With respect to what was mentioned earlier about the “symbolic paradigm”, some additional clarifications are needed to fully grasp what concerns both the “Symbols” and the “Compositionality” requirements identified by Newell in the above mentioned list.

12 Cognitive science and Al

For what concerns the “symbols”, as mentioned, the PSSH assumes that such abstract structures can refer to and be combined with (as is evident more clearly in the figure 1.1 below) other internal symbols and processes.

This possibility is important in light of the “compositionality” requirement. Compositionality is an important feature of symbolic systems and is also considered an irrevocable trait of human cognition. In a compositional system of representation, it is possible to distinguish between a set of primitive, or atomic, symbols and a set of complex symbols. Complex symbols are generated from primitive symbols through the application of suitable recursive syntactic rules: generally, a potentially infinite set of complex symbols can be generated from a finite set of primitive symbols. The meaning of complex symbols can be determined starting from the meaning of primitive symbols, using recursive semantic rules that work in parallel with syntactic composition rules. In the context of classical cognitive science, it is often assumed that mental representations are indeed compositional. A clear and explicit formulation of this assumption was proposed by Fodor and Pylyshyn (Fodor & Pylyshyn, 1988). They claim that the compositionality of mental representations is mandatory to explain fundamental cognitive phenomena (i.e., the generative and systematic character of human cognition) and they also show how the contrasting neural, distributed representations encoded in artificial neural networks are not compositional.14 [4]

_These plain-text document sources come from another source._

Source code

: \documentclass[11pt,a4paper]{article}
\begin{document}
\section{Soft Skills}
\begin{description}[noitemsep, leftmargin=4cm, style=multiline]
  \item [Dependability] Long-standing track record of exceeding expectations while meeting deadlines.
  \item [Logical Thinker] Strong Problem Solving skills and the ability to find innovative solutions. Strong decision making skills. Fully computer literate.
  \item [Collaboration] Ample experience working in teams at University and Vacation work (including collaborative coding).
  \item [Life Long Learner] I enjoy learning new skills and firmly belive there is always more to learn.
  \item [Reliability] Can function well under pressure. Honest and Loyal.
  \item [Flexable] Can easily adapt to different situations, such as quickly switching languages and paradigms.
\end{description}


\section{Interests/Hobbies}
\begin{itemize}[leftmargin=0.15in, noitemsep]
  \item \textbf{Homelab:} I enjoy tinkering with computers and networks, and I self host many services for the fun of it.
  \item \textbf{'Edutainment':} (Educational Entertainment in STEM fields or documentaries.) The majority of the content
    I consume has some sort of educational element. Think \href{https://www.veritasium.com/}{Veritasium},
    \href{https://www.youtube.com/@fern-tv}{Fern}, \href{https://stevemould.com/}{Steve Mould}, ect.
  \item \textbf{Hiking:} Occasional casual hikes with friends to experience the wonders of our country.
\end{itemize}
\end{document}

Overview of the internal dynamics of physical symbol systems (adapted from Vernon, 2014)

FIGURE 1.1 Overview of the internal dynamics of physical symbol systems (adapted from Vernon, 2014).

Given this state of affairs, then, solving a problem for a physical symbol system means being able to perform a Heuristic Search within a problem space represented by symbolic structures. Here, in fact, the intelligent behaviour is assumed to emerge by generating and progressively modifying symbol structures until a solution structure (e.g., a goal) is reached. This overall assumption is known as the Heuristic Search Hypothesis[5] and, as it is probably evident to the readers, some of the above-mentioned early systems like GPS (as well as the formalisms like the Semantic Networks and, as we will see, SOAR as well) are heavily built upon the PSSH and its Heuristic Search corollary.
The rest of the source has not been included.